> [Source data]:
#####
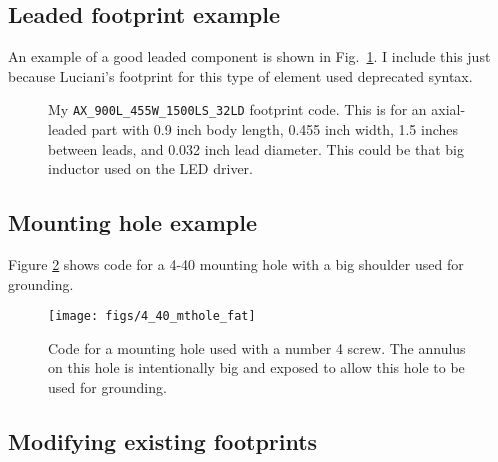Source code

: \subsection{Leaded footprint example}
An example of a good leaded component is shown in Fig.\
\ref{leaded_example}.  I include this just because Luciani's footprint
for this type of element used deprecated syntax.
\begin{figure}[ht]
  \begin{center}
    \begin{minipage}{10cm}
      
    \end{minipage}
    \caption{My \texttt{AX\_900L\_455W\_1500LS\_32LD} footprint code.
      This is for an axial-leaded part with 0.9 inch body length,
      0.455 inch width, 1.5 inches between leads, and 0.032 inch lead
      diameter.  This could be that big inductor used on the LED
      driver.\label{leaded_example}}
  \end{center}
\end{figure}

\clearpage
\subsection{Mounting hole example}
Figure \ref{fig:mthole} shows code for a 4-40 mounting hole with a big shoulder used for grounding.  

\begin{figure}[ht]
  \begin{center}
    \texttt{[image: figs/4\_40\_mthole\_fat]}
    \caption{Code for a mounting hole used with a number 4 screw.  The
      annulus on this hole is intentionally big and exposed to allow
      this hole to be used for grounding.\label{fig:mthole}}
  \end{center}
\end{figure}




\clearpage
\subsection{Modifying existing footprints}

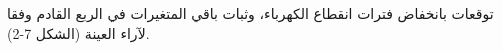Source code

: توقعات بانخفاض فترات انقطاع الكهرباء، وثبات باقي المتغيرات في الربع القادم وفقا لآراء العينة (الشكل 7-2).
#####
Word for word, restate the records shown above, minus the pictures.

Source code

: \subsection{Leaded footprint example}
An example of a good leaded component is shown in Fig.\
\ref{leaded_example}.  I include this just because Luciani's footprint
for this type of element used deprecated syntax.
\begin{figure}[ht]
  \begin{center}
    \begin{minipage}{10cm}
      
    \end{minipage}
    \caption{My \texttt{AX\_900L\_455W\_1500LS\_32LD} footprint code.
      This is for an axial-leaded part with 0.9 inch body length,
      0.455 inch width, 1.5 inches between leads, and 0.032 inch lead
      diameter.  This could be that big inductor used on the LED
      driver.\label{leaded_example}}
  \end{center}
\end{figure}

\clearpage
\subsection{Mounting hole example}
Figure \ref{fig:mthole} shows code for a 4-40 mounting hole with a big shoulder used for grounding.  

\begin{figure}[ht]
  \begin{center}
    \texttt{[image: figs/4\_40\_mthole\_fat]}
    \caption{Code for a mounting hole used with a number 4 screw.  The
      annulus on this hole is intentionally big and exposed to allow
      this hole to be used for grounding.\label{fig:mthole}}
  \end{center}
\end{figure}




\clearpage
\subsection{Modifying existing footprints}

Source code

: توقعات بانخفاض فترات انقطاع الكهرباء، وثبات باقي المتغيرات في الربع القادم وفقا لآراء العينة (الشكل 7-2).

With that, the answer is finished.